## [TASK DIRECTIONS]
Copy each line below holding "target".

• • •

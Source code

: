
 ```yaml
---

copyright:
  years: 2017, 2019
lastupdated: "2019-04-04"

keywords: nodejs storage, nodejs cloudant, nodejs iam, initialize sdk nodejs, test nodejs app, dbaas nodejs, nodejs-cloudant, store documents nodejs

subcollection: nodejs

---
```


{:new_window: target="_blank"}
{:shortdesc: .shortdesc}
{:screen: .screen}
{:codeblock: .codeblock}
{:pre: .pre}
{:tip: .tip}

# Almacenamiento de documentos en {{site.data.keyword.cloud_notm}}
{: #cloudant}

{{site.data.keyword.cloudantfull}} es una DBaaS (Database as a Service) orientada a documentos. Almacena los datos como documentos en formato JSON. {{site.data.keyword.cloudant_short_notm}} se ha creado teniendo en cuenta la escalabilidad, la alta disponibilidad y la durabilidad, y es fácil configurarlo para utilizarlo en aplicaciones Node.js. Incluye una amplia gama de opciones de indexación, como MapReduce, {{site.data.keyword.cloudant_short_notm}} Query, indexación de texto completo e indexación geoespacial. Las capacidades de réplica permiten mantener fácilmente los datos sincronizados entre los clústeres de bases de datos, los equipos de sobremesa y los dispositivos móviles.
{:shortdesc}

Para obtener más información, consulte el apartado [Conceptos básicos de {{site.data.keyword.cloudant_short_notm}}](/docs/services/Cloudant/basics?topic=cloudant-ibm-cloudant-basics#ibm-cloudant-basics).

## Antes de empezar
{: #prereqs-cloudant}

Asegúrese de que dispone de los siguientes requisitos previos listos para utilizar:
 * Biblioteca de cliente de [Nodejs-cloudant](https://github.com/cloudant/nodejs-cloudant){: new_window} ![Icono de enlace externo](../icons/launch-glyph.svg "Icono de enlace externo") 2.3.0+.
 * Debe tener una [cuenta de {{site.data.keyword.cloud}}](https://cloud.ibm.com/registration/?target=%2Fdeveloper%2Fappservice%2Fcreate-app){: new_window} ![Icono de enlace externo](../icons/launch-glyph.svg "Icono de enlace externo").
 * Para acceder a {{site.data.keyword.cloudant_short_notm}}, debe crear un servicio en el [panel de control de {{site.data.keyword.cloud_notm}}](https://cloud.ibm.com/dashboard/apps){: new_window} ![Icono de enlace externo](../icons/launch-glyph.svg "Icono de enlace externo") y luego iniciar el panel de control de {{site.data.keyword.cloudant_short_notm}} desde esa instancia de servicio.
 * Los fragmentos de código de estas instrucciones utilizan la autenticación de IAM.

• • •

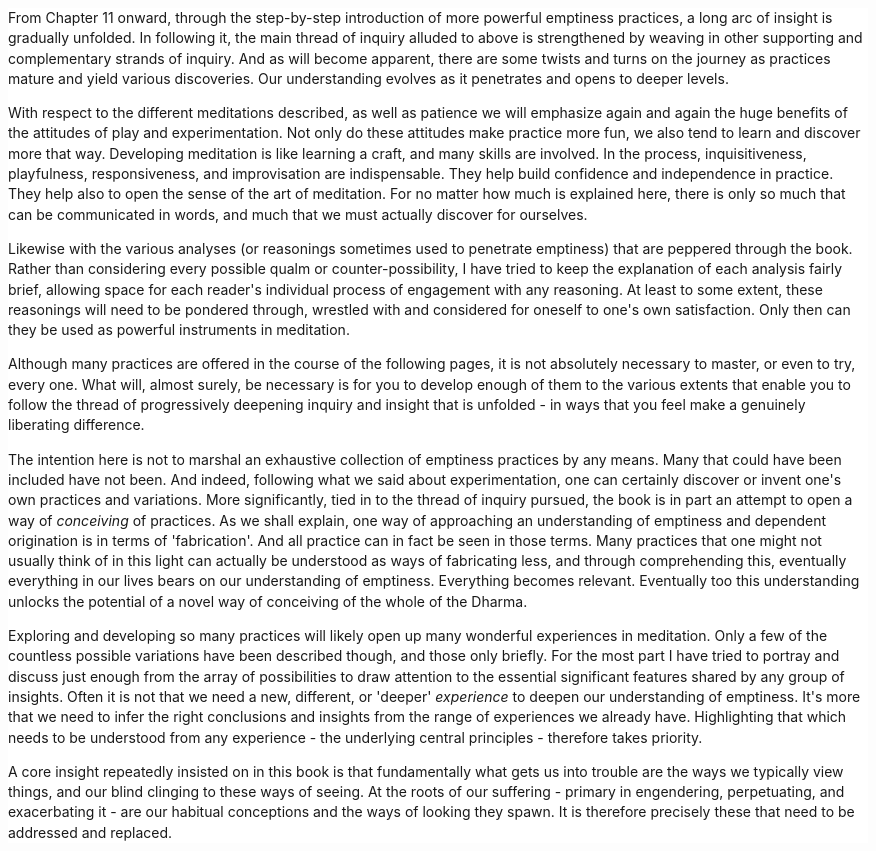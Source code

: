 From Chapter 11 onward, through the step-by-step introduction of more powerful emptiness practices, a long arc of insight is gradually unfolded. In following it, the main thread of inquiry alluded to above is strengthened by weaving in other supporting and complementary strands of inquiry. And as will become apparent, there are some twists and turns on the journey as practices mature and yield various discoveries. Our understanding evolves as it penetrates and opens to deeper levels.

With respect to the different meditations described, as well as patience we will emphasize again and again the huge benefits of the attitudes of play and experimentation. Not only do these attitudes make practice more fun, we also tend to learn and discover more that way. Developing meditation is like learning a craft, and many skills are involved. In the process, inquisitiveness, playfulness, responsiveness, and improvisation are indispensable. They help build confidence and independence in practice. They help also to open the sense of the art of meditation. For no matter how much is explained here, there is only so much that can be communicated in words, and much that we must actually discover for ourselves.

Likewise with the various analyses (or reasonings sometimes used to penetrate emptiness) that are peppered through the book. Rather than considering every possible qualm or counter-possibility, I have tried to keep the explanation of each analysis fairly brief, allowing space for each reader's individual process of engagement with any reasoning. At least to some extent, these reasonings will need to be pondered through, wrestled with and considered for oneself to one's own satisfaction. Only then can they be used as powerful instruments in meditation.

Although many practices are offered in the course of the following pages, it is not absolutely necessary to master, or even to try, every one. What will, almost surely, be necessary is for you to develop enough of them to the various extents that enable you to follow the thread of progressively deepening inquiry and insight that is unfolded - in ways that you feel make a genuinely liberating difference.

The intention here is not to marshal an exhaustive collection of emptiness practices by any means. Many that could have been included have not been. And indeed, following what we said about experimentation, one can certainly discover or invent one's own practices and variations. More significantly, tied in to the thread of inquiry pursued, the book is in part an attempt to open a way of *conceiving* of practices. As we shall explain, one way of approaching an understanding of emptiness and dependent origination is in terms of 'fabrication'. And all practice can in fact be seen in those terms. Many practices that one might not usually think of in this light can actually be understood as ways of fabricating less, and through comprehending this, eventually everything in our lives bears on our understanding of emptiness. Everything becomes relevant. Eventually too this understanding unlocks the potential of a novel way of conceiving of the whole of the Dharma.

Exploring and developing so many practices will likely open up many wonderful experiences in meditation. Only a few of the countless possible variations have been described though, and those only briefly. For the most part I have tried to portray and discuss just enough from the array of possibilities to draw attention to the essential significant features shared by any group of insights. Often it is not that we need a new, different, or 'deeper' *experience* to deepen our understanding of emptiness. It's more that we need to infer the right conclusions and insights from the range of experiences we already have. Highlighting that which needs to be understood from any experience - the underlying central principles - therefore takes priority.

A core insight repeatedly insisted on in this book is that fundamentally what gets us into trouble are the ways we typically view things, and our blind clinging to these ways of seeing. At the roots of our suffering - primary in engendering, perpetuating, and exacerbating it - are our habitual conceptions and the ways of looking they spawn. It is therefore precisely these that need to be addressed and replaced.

• • •

## [TASK ANSWER]
{:new_window: target="_blank"}
 * Debe tener una [cuenta de {{site.data.keyword.cloud}}](https://cloud.ibm.com/registration/?target=%2Fdeveloper%2Fappservice%2Fcreate-app){: new_window} ![Icono de enlace externo](../icons/launch-glyph.svg "Icono de enlace externo").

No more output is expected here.